_Problem description_: Locate every line in the records below that contains the word "Xdef", and copy each one.

[Dataset entries]
────────

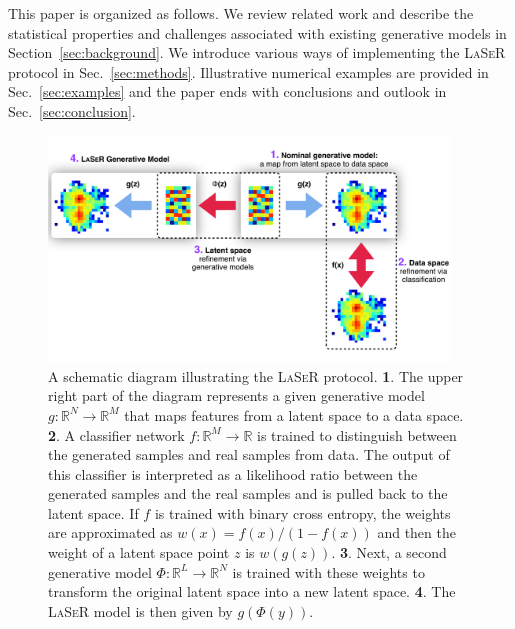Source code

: This paper is organized as follows. We review related work and describe the statistical properties and challenges associated with existing generative models in Section~\ref{sec:background}.  We introduce various ways of implementing the \textsc{LaSeR} protocol in Sec.~\ref{sec:methods}.  Illustrative numerical examples are provided in Sec.~\ref{sec:examples} and the paper ends with conclusions and outlook in Sec.~\ref{sec:conclusion}.

\begin{figure}[h!]
    \centering
    \includegraphics[width=0.95\textwidth]{./figures/LSR/SchematicDiagram.pdf}
    \caption{A schematic diagram illustrating the \textsc{LaSeR} protocol.  {\large\textbf{\color{Fuchsia}1}}. The upper right part of the diagram represents a given generative model $g:\mathbb{R}^N\rightarrow \mathbb{R}^M$ that maps features from a latent space to a data space.  {\large\textbf{\color{Fuchsia}2}}. A classifier network $f:\mathbb{R}^M\rightarrow \mathbb{R}$ is trained to distinguish between the generated samples and real samples from data.  The output of this classifier is interpreted as a likelihood ratio between the generated samples and the real samples and is pulled back to the latent space.  If $f$ is trained with binary cross entropy, the weights are approximated as $w(x)=f(x)/(1-f(x))$ and then the weight of a latent space point $z$ is $w(g(z))$.  {\large\textbf{\color{Fuchsia}3}}. Next, a second generative model $\Phi:\mathbb{R}^L\rightarrow \mathbb{R}^N$ is trained with these weights to transform the original latent space into a new latent space.  {\large\textbf{\color{Fuchsia}4}}. The \textsc{LaSeR} model is then given by $g(\Phi(y))$.}
    \label{fig:schematic}
\end{figure}

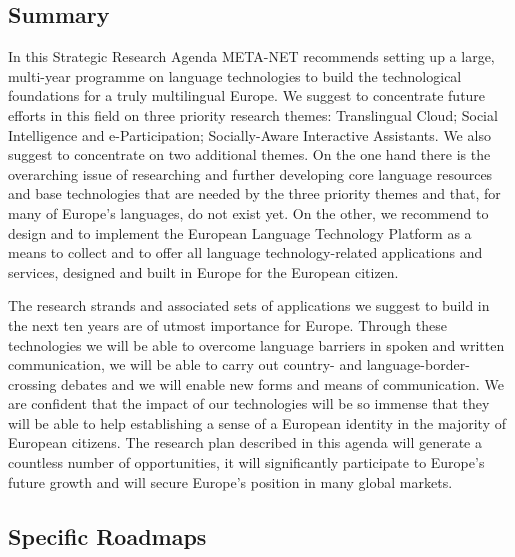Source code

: \documentclass[10pt, plain]{../../metanetpaper}
\begin{document}
\begin{multicols}{2}

\subsection{Summary}
\label{sec:final-summary}

In this Strategic Research Agenda META-NET recommends setting up a large, multi-year programme on language technologies to build the technological foundations for a truly multilingual Europe. We suggest to concentrate future efforts in this field on three priority research themes: Translingual Cloud; Social Intelligence and e-Participation; Socially-Aware Interactive Assistants. We also suggest to concentrate on two additional themes. On the one hand there is the overarching issue of researching and further developing core language resources and base technologies that are needed by the three priority themes and that, for many of Europe's languages, do not exist yet. On the other, we recommend to design and to implement the European Language Technology Platform as a means to collect and to offer all language technology-related applications and services, designed and built in Europe for the European citizen.

The research strands and associated sets of applications we suggest to build in the next ten years are of utmost importance for Europe. Through these technologies we will be able to overcome language barriers in spoken and written communication, we will be able to carry out country- and language-border-crossing debates and we will enable new forms and means of communication. We are confident that the impact of our technologies will be so immense that they will be able to help establishing a sense of a European identity in the majority of European citizens. The research plan described in this agenda will generate a countless number of opportunities, it will significantly participate to Europe's future growth and will secure Europe's position in many global markets.

\subsection{Specific Roadmaps}
\label{sec:roadmaps}


\end{multicols}
\end{document}
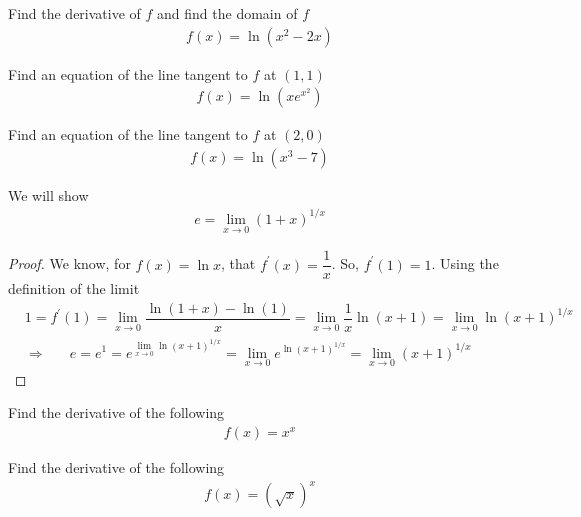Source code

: \begin{exercise}
Find the derivative of $f$ and find the domain of $f$
\begin{align*}
    f(x) = \ln (x^{2} - 2x)
\end{align*}
\end{exercise}

\begin{exercise}
Find an equation of the line tangent to $f$ at $(1, 1)$
\begin{align*}
    f(x) = \ln (xe^{x^{2}})
\end{align*}
\end{exercise}

\begin{exercise}
Find an equation of the line tangent to $f$ at $(2, 0)$
\begin{align*}
    f(x) = \ln(x^{3} - 7)
\end{align*}
\end{exercise}

\begin{theorem}
We will show
\begin{align*}
    e = \lim_{x \longrightarrow 0} (1 + x)^{1/x}
\end{align*}
\begin{proof}
We know, for $f(x) = \ln x$, that $f^{'}(x) = \dfrac{1}{x}$. So, $f^{'}(1) = 1$. Using the definition of the limit
\begin{align*}
    &1 = f^{'}(1) = \lim_{x \longrightarrow 0} \dfrac{\ln (1+x) - \ln (1)}{x} = \lim_{x \longrightarrow 0} \dfrac{1}{x} \ln (x + 1) = \lim_{x \longrightarrow 0} \ln (x+1)^{1/x}\\[2ex]
    &\Longrightarrow \hspace{20pt} e = e^{1} = e^{\lim_{x \longrightarrow 0} \ln (x+1)^{1/x}} = \lim_{x \longrightarrow 0} e^{\ln (x+1)^{1/x}} = \lim_{x \longrightarrow 0} (x + 1)^{1/x}
\end{align*}
\end{proof}
\end{theorem}

\begin{exercise}
Find the derivative of the following
\begin{align*}
    f(x) = x^{x}
\end{align*}
\end{exercise}

\begin{exercise}
Find the derivative of the following
\begin{align*}
    f(x) = (\sqrt{x})^{x}
\end{align*}
\end{exercise}

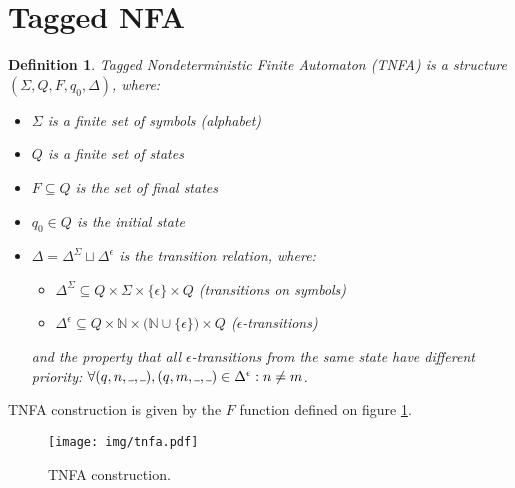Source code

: \documentclass[AMA,STIX1COL]{WileyNJD-v2}
\newcommand{\Xund}{\rule{.4em}{.4pt}}
\newcommand{\YN}{\mathbb{N}}
\newtheorem{Xdef}{Definition}
\begin{document}
\FloatBarrier


\section{Tagged NFA}

    \begin{Xdef}
    \emph{Tagged Nondeterministic Finite Automaton (TNFA)}
    is a structure $(\Sigma, Q, F, q_0, \Delta)$, where:
    \begin{itemize}
        \item[] $\Sigma$ is a finite set of symbols (\emph{alphabet})
        \item[] $Q$ is a finite set of \emph{states}
        \item[] $F \subseteq Q$ is the set of \emph{final} states
        \item[] $q_0 \in Q$ is the \emph{initial} state


        \item[] $\Delta = \Delta^\Sigma \sqcup \Delta^\epsilon$ is the \emph{transition} relation, where:
        \begin{itemize}
            \item[] $\Delta^\Sigma \subseteq Q \times \Sigma \times \{\epsilon\} \times Q$ (transitions on symbols)
            \item[] $\Delta^\epsilon \subseteq Q \times \YN \times \big( \YN \cup \{\epsilon\} \big) \times Q$ ($\epsilon$-transitions)
        \end{itemize}
        and the property that all $\epsilon$-transitions from the same state have different priority:
        $\forall (q, n, \Xund, \Xund), (q, m, \Xund, \Xund) \in \Delta^\epsilon: n \neq m$.
    \end{itemize}
    \end{Xdef}

TNFA construction is given by the $F$ function defined on figure \ref{fig_tnfa}.

\begin{figure}\label{fig_tnfa}
\texttt{[image: img/tnfa.pdf]}
\caption{
TNFA construction.
}
\end{figure}

\FloatBarrier
\end{document}
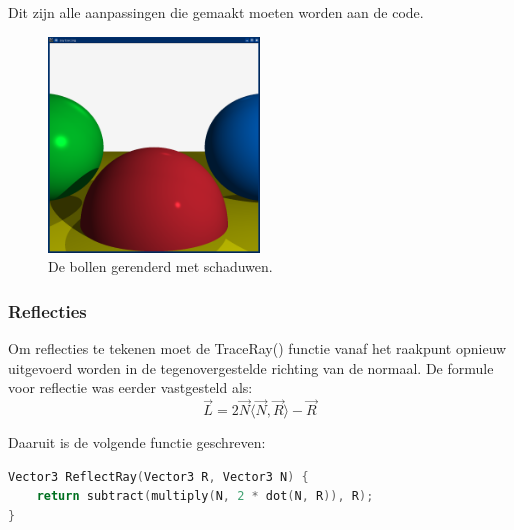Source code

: \documentclass[12pt, a4paper]{article}
\newcommand*{\ora}{\overrightarrow}
\begin{document}
Dit zijn alle aanpassingen die gemaakt moeten worden aan de code.

\begin{figure}[h]
    \centering
    \includegraphics[width=0.50\textwidth]{renders/schaduw.png}
    \caption{De bollen gerenderd met schaduwen.}
    \label{fig:schaduw}
\end{figure}

\subsubsection{Reflecties}

Om reflecties te tekenen moet de TraceRay() functie vanaf het raakpunt opnieuw uitgevoerd worden in de tegenovergestelde richting van de normaal. De formule voor reflectie was eerder vastgesteld als:
\[\ora{L}=2\ora{N}\langle\ora{N},\ora{R}\rangle-\ora{R}\]

Daaruit is de volgende functie geschreven:

\begin{lstlisting}[language=C++]
Vector3 ReflectRay(Vector3 R, Vector3 N) {
    return subtract(multiply(N, 2 * dot(N, R)), R);
}
\end{lstlisting}
\end{document}
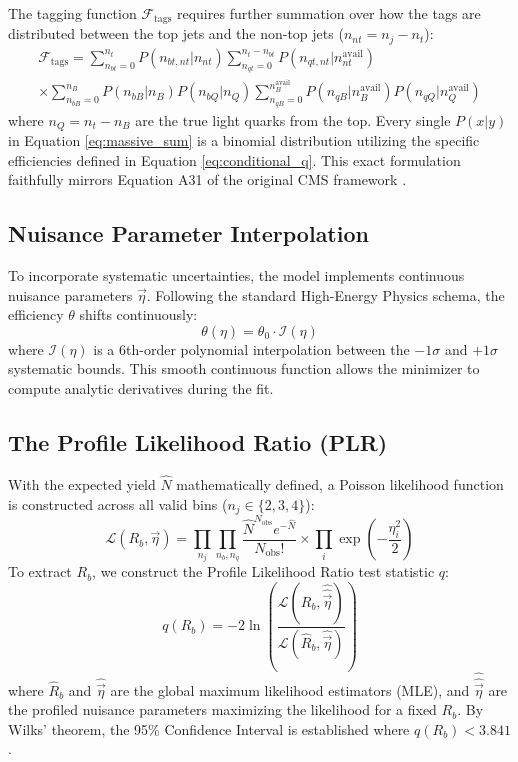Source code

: \documentclass[11pt,a4paper]{article}
\begin{document}
The tagging function $\mathcal{F}_{\text{tags}}$ requires further summation over how the tags are distributed between the top jets and the non-top jets ($n_{nt} = n_j - n_t$):
\begin{align}
\mathcal{F}_{\text{tags}} = \sum_{n_{bt}=0}^{n_t} P(n_{bt,nt} | n_{nt}) \sum_{n_{qt}=0}^{n_t - n_{bt}} P(n_{qt,nt} | n_{nt}^{\text{avail}}) \nonumber \\ 
\times \sum_{n_{bB}=0}^{n_B} P(n_{bB}|n_B) P(n_{bQ}|n_Q) \sum_{n_{qB}=0}^{n_B^{\text{avail}}} P(n_{qB}|n_B^{\text{avail}}) P(n_{qQ}|n_Q^{\text{avail}}) \label{eq:massive_sum}
\end{align}
where $n_Q = n_t - n_B$ are the true light quarks from the top. Every single $P(x|y)$ in Equation \ref{eq:massive_sum} is a binomial distribution utilizing the specific efficiencies defined in Equation \ref{eq:conditional_q}. This exact formulation faithfully mirrors Equation A31 of the original CMS framework \cite{cms_paper}.

\subsection{Nuisance Parameter Interpolation}
To incorporate systematic uncertainties, the model implements continuous nuisance parameters $\vec{\eta}$. Following the standard High-Energy Physics schema, the efficiency $\theta$ shifts continuously:
\begin{equation}
\theta(\eta) = \theta_0 \cdot \mathcal{I}(\eta)
\end{equation}
where $\mathcal{I}(\eta)$ is a 6th-order polynomial interpolation between the $-1\sigma$ and $+1\sigma$ systematic bounds. This smooth continuous function allows the minimizer to compute analytic derivatives during the fit.

\subsection{The Profile Likelihood Ratio (PLR)}
With the expected yield $\hat{N}$ mathematically defined, a Poisson likelihood function is constructed across all valid bins ($n_j \in \{2,3,4\}$):
\begin{equation}
\mathcal{L}(R_b, \vec{\eta}) = \prod_{n_j} \prod_{n_b, n_q} \frac{\hat{N}^{N_{\text{obs}}} e^{-\hat{N}}}{N_{\text{obs}}!} \times \prod_{i} \exp\left(-\frac{\eta_i^2}{2}\right)
\end{equation}
To extract $R_b$, we construct the Profile Likelihood Ratio test statistic $q$:
\begin{equation}
q(R_b) = -2 \ln \left( \frac{\mathcal{L}(R_b, \hat{\hat{\vec{\eta}}})}{\mathcal{L}(\hat{R}_b, \hat{\vec{\eta}})} \right)
\end{equation}
where $\hat{R}_b$ and $\hat{\vec{\eta}}$ are the global maximum likelihood estimators (MLE), and $\hat{\hat{\vec{\eta}}}$ are the profiled nuisance parameters maximizing the likelihood for a fixed $R_b$. By Wilks' theorem, the 95\% Confidence Interval is established where $q(R_b) < 3.841$.
\end{document}
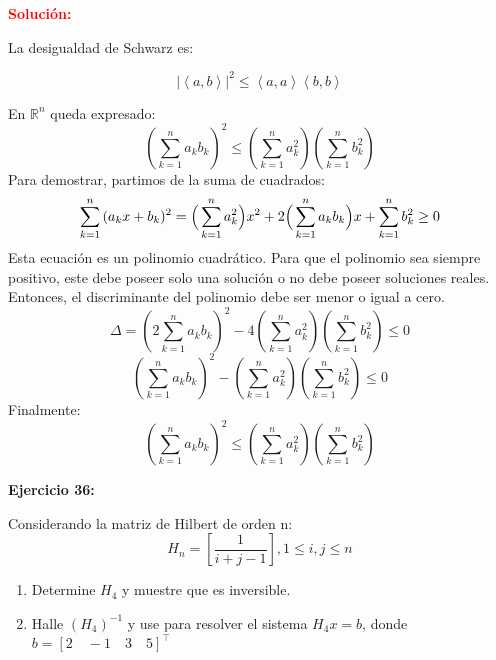 \documentclass[12pt]{article}
\begin{document}
\noindent \textcolor{red}{\bf Solución:}

La desigualdad de Schwarz es:

\begin{equation}
    \left |\left \langle a,b \right \rangle  \right |^2 \leq \left \langle a,a \right \rangle \left \langle b,b \right \rangle
\end{equation}

En $\mathbb{R}^n$ queda expresado:
\begin{equation}
    \left(\sum _{k=1}^{n}{a_{k}b_{k}}\right)^{2}\leq \left(\sum _{k=1}^{n}{a_{k}^{2}}\right)\left(\sum _{k=1}^{n}{b_{k}^{2}}\right)
\end{equation}
Para demostrar, partimos de la suma de cuadrados:
\begin{equation}
    \sum _{k=1}^{n}{(a_{k}x+b_{k})^{2}}={\Bigl (}\sum _{k=1}^{n}{a_{k}^{2}}{\Bigr )}x^{2}+2{\Bigl (}\sum _{k=1}^{n}{a_{k}b_{k}}{\Bigr )}x+\sum _{k=1}^{n}{b_{k}^{2}}\geq 0
\end{equation}
Esta ecuación es un polinomio cuadrático. Para que el polinomio sea siempre positivo, este debe poseer solo una solución o no debe poseer soluciones reales. Entonces, el discriminante del polinomio debe ser menor o igual a cero.
\begin{equation}
    \Delta =\left(2 \sum _{k=1}^{n}{a_{k}b_{k}} \right)^2 - 4\left( \sum _{k=1}^{n}{a_{k}^{2}} \right)\left( \sum _{k=1}^{n}{b_{k}^{2}} \right)\leq 0
\end{equation}
\begin{equation}
    \left(\sum _{k=1}^{n}{a_{k}b_{k}} \right)^2 - \left( \sum _{k=1}^{n}{a_{k}^{2}} \right)\left( \sum _{k=1}^{n}{b_{k}^{2}} \right)\leq 0
\end{equation}
Finalmente:
\begin{equation}
    \left(\sum _{k=1}^{n}{a_{k}b_{k}} \right)^2 \leq \left( \sum _{k=1}^{n}{a_{k}^{2}} \right)\left( \sum _{k=1}^{n}{b_{k}^{2}} \right) 
\end{equation}

%
\noindent \textbf{Ejercicio 36:}

Considerando la matriz de Hilbert de orden n:
$$H_n = \left [ \frac{1}{i+j-1} \right ], 1\leq i, j\leq n $$
\begin{enumerate}[label=(\alph*)]
    \item Determine $H_4$ y muestre que es inversible.
    \item Halle $(H_4)^{-1}$ y use para resolver el sistema $H_4x = b$, donde $b=[2\quad-1\quad3\quad5]^\intercal$
\end{enumerate}
\end{document}
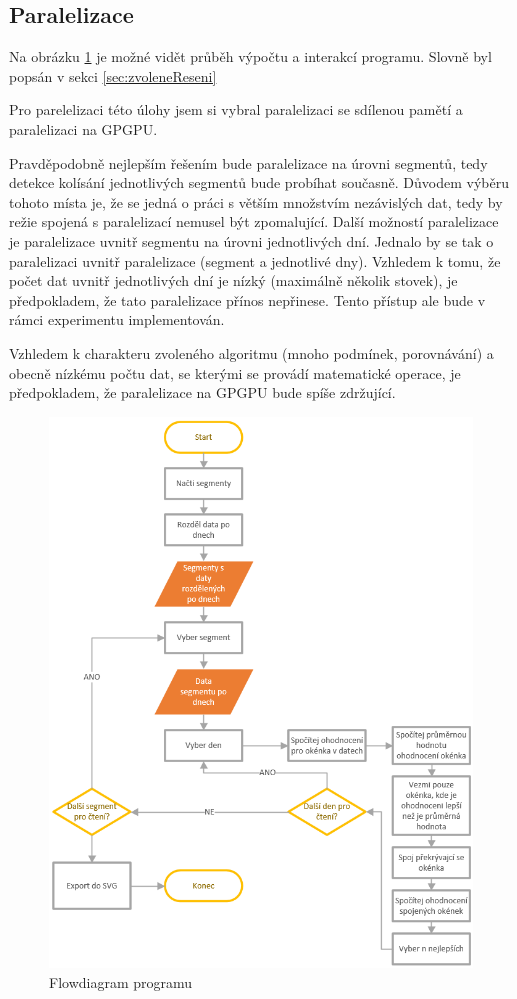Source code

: \documentclass{article}
\begin{document}
	\subsection{Paralelizace}
	 Na obrázku \ref{fig:flowdiagram} je možné vidět průběh výpočtu a interakcí programu. Slovně byl popsán v sekci \ref{sec:zvoleneReseni}
	 
	Pro parelelizaci této úlohy jsem si vybral paralelizaci se sdílenou pamětí a paralelizaci na GPGPU.
	
	Pravděpodobně nejlepším řešením bude paralelizace na úrovni segmentů, tedy detekce kolísání jednotlivých segmentů bude probíhat současně. Důvodem výběru tohoto místa je, že se jedná o práci s větším množstvím nezávislých dat, tedy by režie spojená s paralelizací nemusel být zpomalující.
	Další možností paralelizace je paralelizace uvnitř segmentu na úrovni jednotlivých dní. Jednalo by se tak o paralelizaci uvnitř paralelizace (segment a jednotlivé dny). Vzhledem k tomu, že počet dat uvnitř jednotlivých dní je nízký (maximálně několik stovek), je předpokladem, že tato paralelizace přínos nepřinese. Tento přístup ale bude v rámci experimentu implementován.
	
	Vzhledem k charakteru zvoleného algoritmu (mnoho podmínek, porovnávání) a obecně nízkému počtu dat, se kterými se provádí matematické operace, je předpokladem, že paralelizace na GPGPU bude spíše zdržující.
	
	
\begin{figure}
	\centering
	\includegraphics[width=0.7\linewidth]{flowDiagram}
	\caption[Flowdiagram programu]{Flowdiagram programu}
	\label{fig:flowdiagram}
\end{figure}
\end{document}
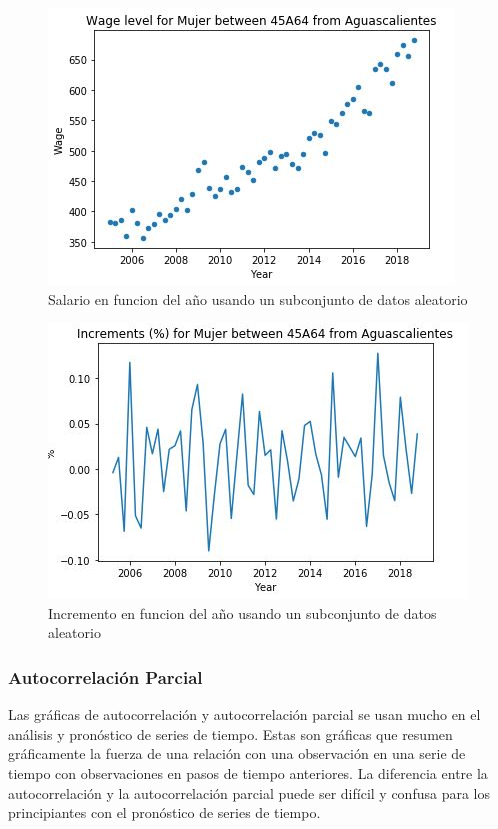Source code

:\begin{figure}[h!]
	\centering
	\includegraphics[width=0.8\linewidth]{Figure/AGSwageVSyear_visualizacionJPG.JPG}
	\caption{Salario en funcion del año usando un subconjunto de datos aleatorio} 
	\label{fig:AGSwageVSyear}
\end{figure}

\begin{figure}[h!]
	\centering
	\includegraphics[width=0.8\linewidth]{Figure/AGSIncrementsVSyear_visualizacion.JPG}
	\caption{Incremento en funcion del año usando un subconjunto de datos aleatorio} 
	\label{fig:AGSIncrementsVSyear}
\end{figure}


\subsubsection{Autocorrelaci\'on Parcial}
Las gr\'aficas de autocorrelaci\'on y autocorrelaci\'on parcial se usan mucho en el an\'alisis y pron\'ostico de series de tiempo.
Estas son gr\'aficas que resumen gr\'aficamente la fuerza de una relaci\'on con una observaci\'on en una serie de tiempo con observaciones en pasos de tiempo anteriores. La diferencia entre la autocorrelaci\'on y la autocorrelaci\'on parcial puede ser dif\'icil y confusa para los principiantes con el pron\'ostico de series de tiempo.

────────

_Written response_:
\newtheorem{Xdef}{Definition}
    \begin{Xdef}
    \end{Xdef}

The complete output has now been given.